* **HOW TO COMPLETE THIS TASK**:
Lower down are entries containing pictures. Copy exactly, without those pictures, the lines from the line with "So you bet." through the line with "loss = 1403.2865075239638".

* **EXCERPTED DATA**:

BEGIN

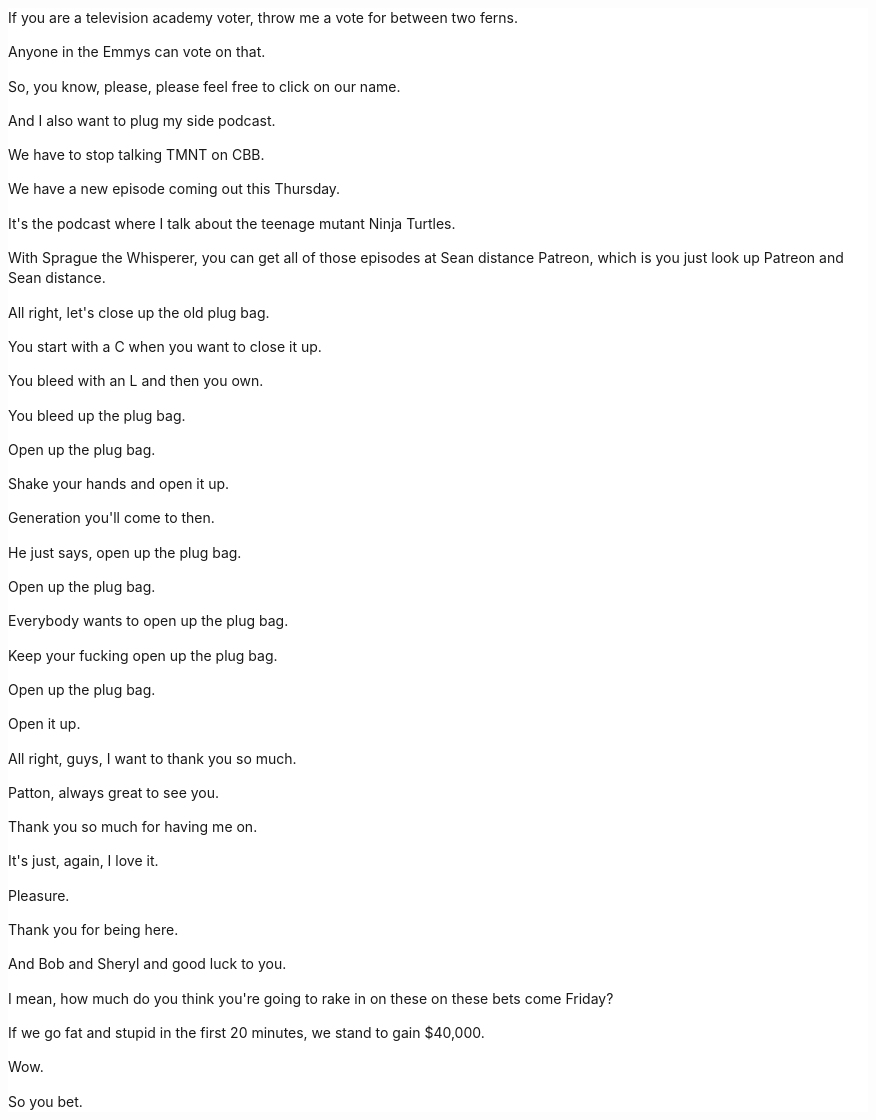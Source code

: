 If you are a television academy voter, throw me a vote for between two ferns.

Anyone in the Emmys can vote on that.

So, you know, please, please feel free to click on our name.

And I also want to plug my side podcast.

We have to stop talking TMNT on CBB.

We have a new episode coming out this Thursday.

It's the podcast where I talk about the teenage mutant Ninja Turtles.

With Sprague the Whisperer, you can get all of those episodes at Sean distance Patreon, which is you just look up Patreon and Sean distance.

All right, let's close up the old plug bag.

You start with a C when you want to close it up.

You bleed with an L and then you own.

You bleed up the plug bag.

Open up the plug bag.

Shake your hands and open it up.

Generation you'll come to then.

He just says, open up the plug bag.

Open up the plug bag.

Everybody wants to open up the plug bag.

Keep your fucking open up the plug bag.

Open up the plug bag.

Open it up.

All right, guys, I want to thank you so much.

Patton, always great to see you.

Thank you so much for having me on.

It's just, again, I love it.

Pleasure.

Thank you for being here.

And Bob and Sheryl and good luck to you.

I mean, how much do you think you're going to rake in on these on these bets come Friday?

If we go fat and stupid in the first 20 minutes, we stand to gain $40,000.

Wow.

So you bet.
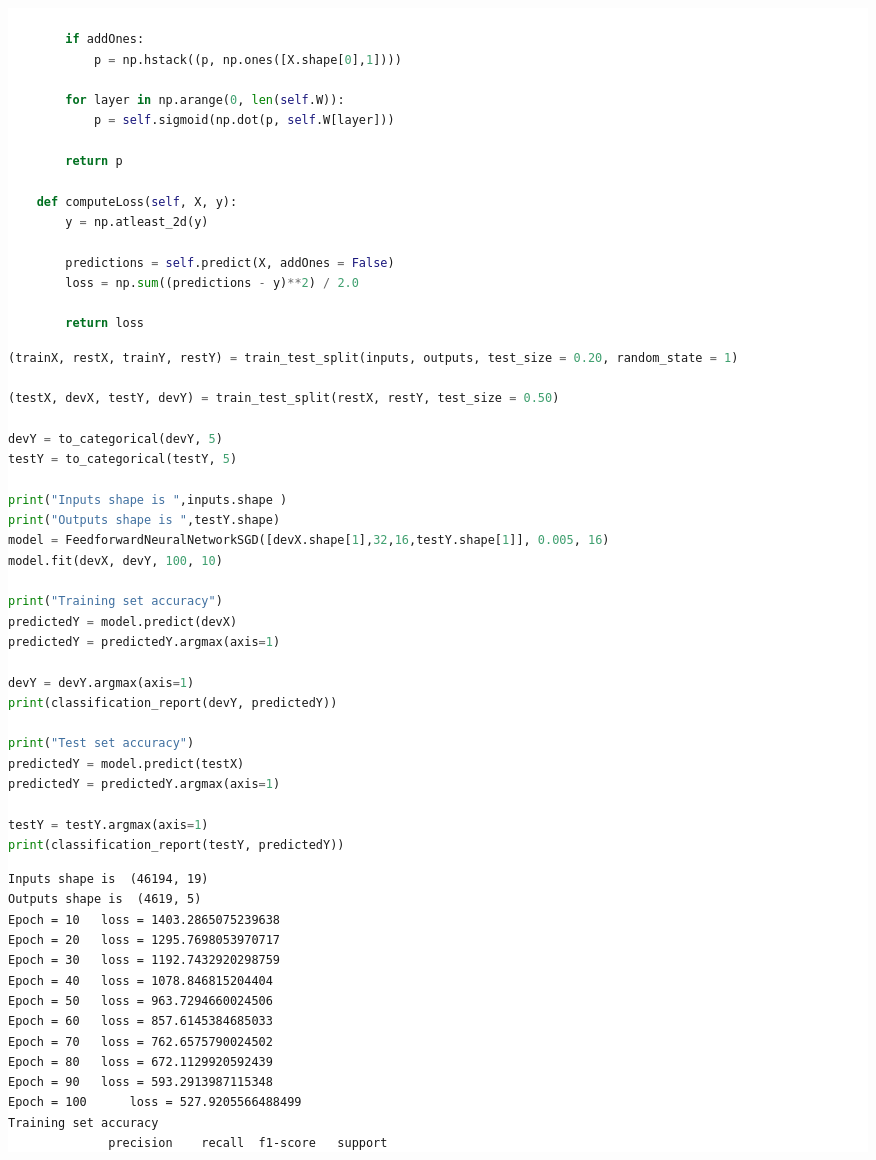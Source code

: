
```python
        
        if addOnes:
            p = np.hstack((p, np.ones([X.shape[0],1])))
        
        for layer in np.arange(0, len(self.W)):
            p = self.sigmoid(np.dot(p, self.W[layer]))
            
        return p
    
    def computeLoss(self, X, y):
        y = np.atleast_2d(y)
        
        predictions = self.predict(X, addOnes = False)
        loss = np.sum((predictions - y)**2) / 2.0
        
        return loss
```


```python
(trainX, restX, trainY, restY) = train_test_split(inputs, outputs, test_size = 0.20, random_state = 1)

(testX, devX, testY, devY) = train_test_split(restX, restY, test_size = 0.50)

devY = to_categorical(devY, 5)
testY = to_categorical(testY, 5)

print("Inputs shape is ",inputs.shape )
print("Outputs shape is ",testY.shape)
model = FeedforwardNeuralNetworkSGD([devX.shape[1],32,16,testY.shape[1]], 0.005, 16)
model.fit(devX, devY, 100, 10)

print("Training set accuracy")
predictedY = model.predict(devX)
predictedY = predictedY.argmax(axis=1)

devY = devY.argmax(axis=1)
print(classification_report(devY, predictedY))

print("Test set accuracy")
predictedY = model.predict(testX)
predictedY = predictedY.argmax(axis=1)

testY = testY.argmax(axis=1)
print(classification_report(testY, predictedY))
```

    Inputs shape is  (46194, 19)
    Outputs shape is  (4619, 5)
    Epoch = 10 	 loss = 1403.2865075239638
    Epoch = 20 	 loss = 1295.7698053970717
    Epoch = 30 	 loss = 1192.7432920298759
    Epoch = 40 	 loss = 1078.846815204404
    Epoch = 50 	 loss = 963.7294660024506
    Epoch = 60 	 loss = 857.6145384685033
    Epoch = 70 	 loss = 762.6575790024502
    Epoch = 80 	 loss = 672.1129920592439
    Epoch = 90 	 loss = 593.2913987115348
    Epoch = 100 	 loss = 527.9205566488499
    Training set accuracy
                  precision    recall  f1-score   support
    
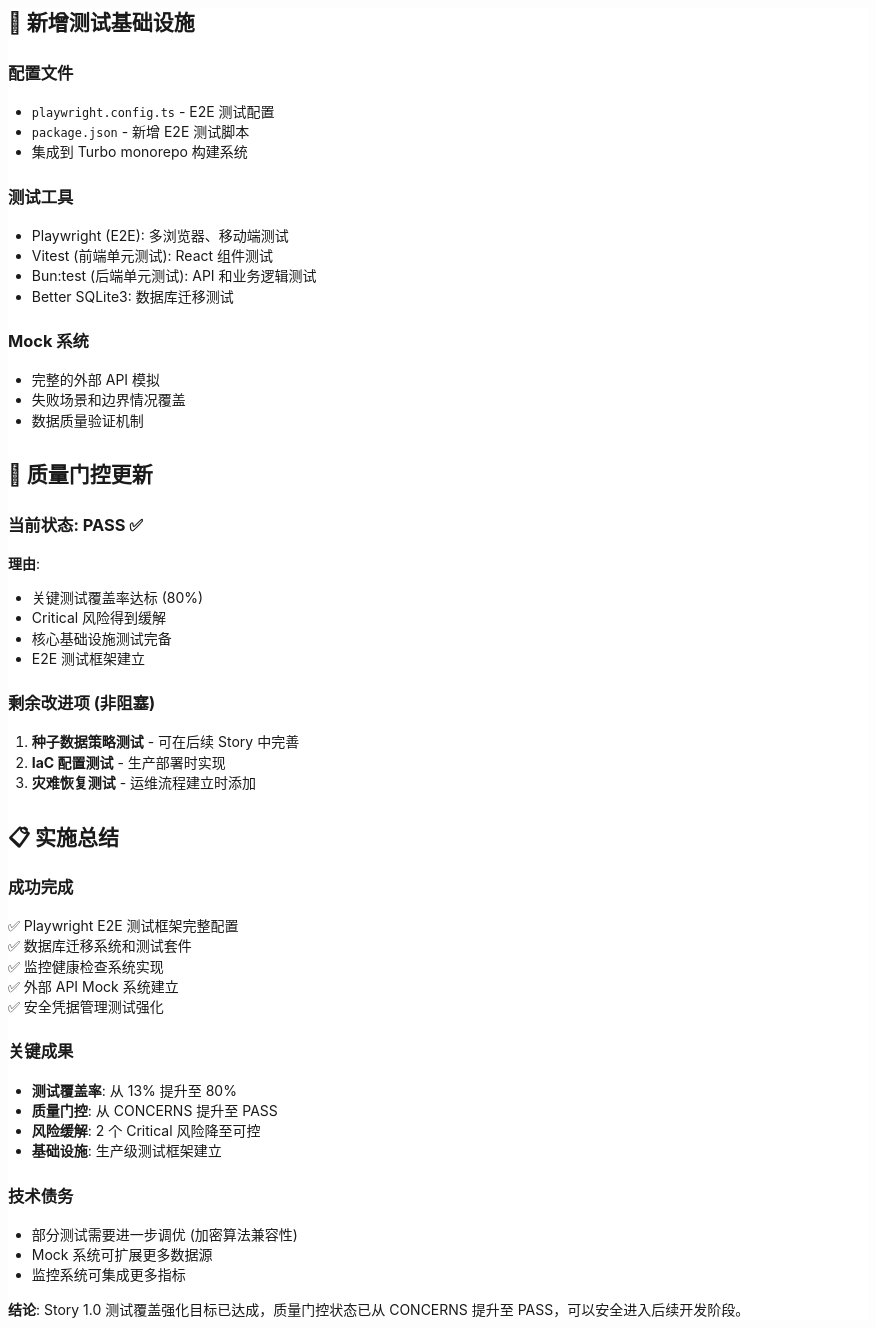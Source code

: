 ## 🔧 新增测试基础设施

### 配置文件
- `playwright.config.ts` - E2E 测试配置
- `package.json` - 新增 E2E 测试脚本
- 集成到 Turbo monorepo 构建系统

### 测试工具
- Playwright (E2E): 多浏览器、移动端测试
- Vitest (前端单元测试): React 组件测试  
- Bun:test (后端单元测试): API 和业务逻辑测试
- Better SQLite3: 数据库迁移测试

### Mock 系统
- 完整的外部 API 模拟
- 失败场景和边界情况覆盖
- 数据质量验证机制

## 🎯 质量门控更新

### 当前状态: PASS ✅

**理由**:
- 关键测试覆盖率达标 (80%)
- Critical 风险得到缓解
- 核心基础设施测试完备
- E2E 测试框架建立

### 剩余改进项 (非阻塞)
1. **种子数据策略测试** - 可在后续 Story 中完善
2. **IaC 配置测试** - 生产部署时实现  
3. **灾难恢复测试** - 运维流程建立时添加

## 📋 实施总结

### 成功完成
✅ Playwright E2E 测试框架完整配置  
✅ 数据库迁移系统和测试套件  
✅ 监控健康检查系统实现  
✅ 外部 API Mock 系统建立  
✅ 安全凭据管理测试强化  

### 关键成果
- **测试覆盖率**: 从 13% 提升至 80%
- **质量门控**: 从 CONCERNS 提升至 PASS
- **风险缓解**: 2 个 Critical 风险降至可控
- **基础设施**: 生产级测试框架建立

### 技术债务
- 部分测试需要进一步调优 (加密算法兼容性)
- Mock 系统可扩展更多数据源
- 监控系统可集成更多指标

**结论**: Story 1.0 测试覆盖强化目标已达成，质量门控状态已从 CONCERNS 提升至 PASS，可以安全进入后续开发阶段。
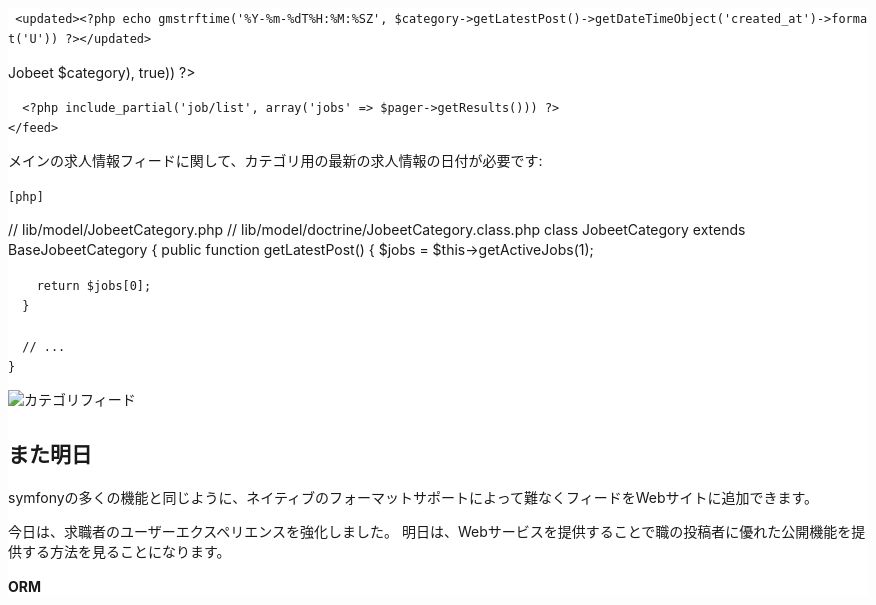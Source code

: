      <updated><?php echo gmstrftime('%Y-%m-%dT%H:%M:%SZ', $category->getLatestPost()->getDateTimeObject('created_at')->format('U')) ?></updated>
</doctrine>
      <author>
        <name>Jobeet</name>
      </author>
      <id><?php echo sha1(url_for('category', array('sf_subject' => $category), true)) ?></id>

      <?php include_partial('job/list', array('jobs' => $pager->getResults())) ?>
    </feed>

メインの求人情報フィードに関して、カテゴリ用の最新の求人情報の日付が必要です:

    [php]
<propel>
    // lib/model/JobeetCategory.php
</propel>
<doctrine>
    // lib/model/doctrine/JobeetCategory.class.php
</doctrine>
    class JobeetCategory extends BaseJobeetCategory
    {
      public function getLatestPost()
      {
        $jobs = $this->getActiveJobs(1);

        return $jobs[0];
      }

      // ...
    }

![カテゴリフィード](http://www.symfony-project.org/images/jobeet/1_4/15/category_feed.png)

また明日
--------

symfonyの多くの機能と同じように、ネイティブのフォーマットサポートによって難なくフィードをWebサイトに追加できます。

今日は、求職者のユーザーエクスペリエンスを強化しました。
明日は、Webサービスを提供することで職の投稿者に優れた公開機能を提供する方法を見ることになります。

__ORM__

END

* **REPLY**:
So you bet.
Source code

:
```python
        
        if addOnes:
            p = np.hstack((p, np.ones([X.shape[0],1])))
        
        for layer in np.arange(0, len(self.W)):
            p = self.sigmoid(np.dot(p, self.W[layer]))
            
        return p
    
    def computeLoss(self, X, y):
        y = np.atleast_2d(y)
        
        predictions = self.predict(X, addOnes = False)
        loss = np.sum((predictions - y)**2) / 2.0
        
        return loss
```


```python
(trainX, restX, trainY, restY) = train_test_split(inputs, outputs, test_size = 0.20, random_state = 1)

(testX, devX, testY, devY) = train_test_split(restX, restY, test_size = 0.50)

devY = to_categorical(devY, 5)
testY = to_categorical(testY, 5)

print("Inputs shape is ",inputs.shape )
print("Outputs shape is ",testY.shape)
model = FeedforwardNeuralNetworkSGD([devX.shape[1],32,16,testY.shape[1]], 0.005, 16)
model.fit(devX, devY, 100, 10)

print("Training set accuracy")
predictedY = model.predict(devX)
predictedY = predictedY.argmax(axis=1)

devY = devY.argmax(axis=1)
print(classification_report(devY, predictedY))

print("Test set accuracy")
predictedY = model.predict(testX)
predictedY = predictedY.argmax(axis=1)

testY = testY.argmax(axis=1)
print(classification_report(testY, predictedY))
```

    Inputs shape is  (46194, 19)
    Outputs shape is  (4619, 5)
    Epoch = 10 	 loss = 1403.2865075239638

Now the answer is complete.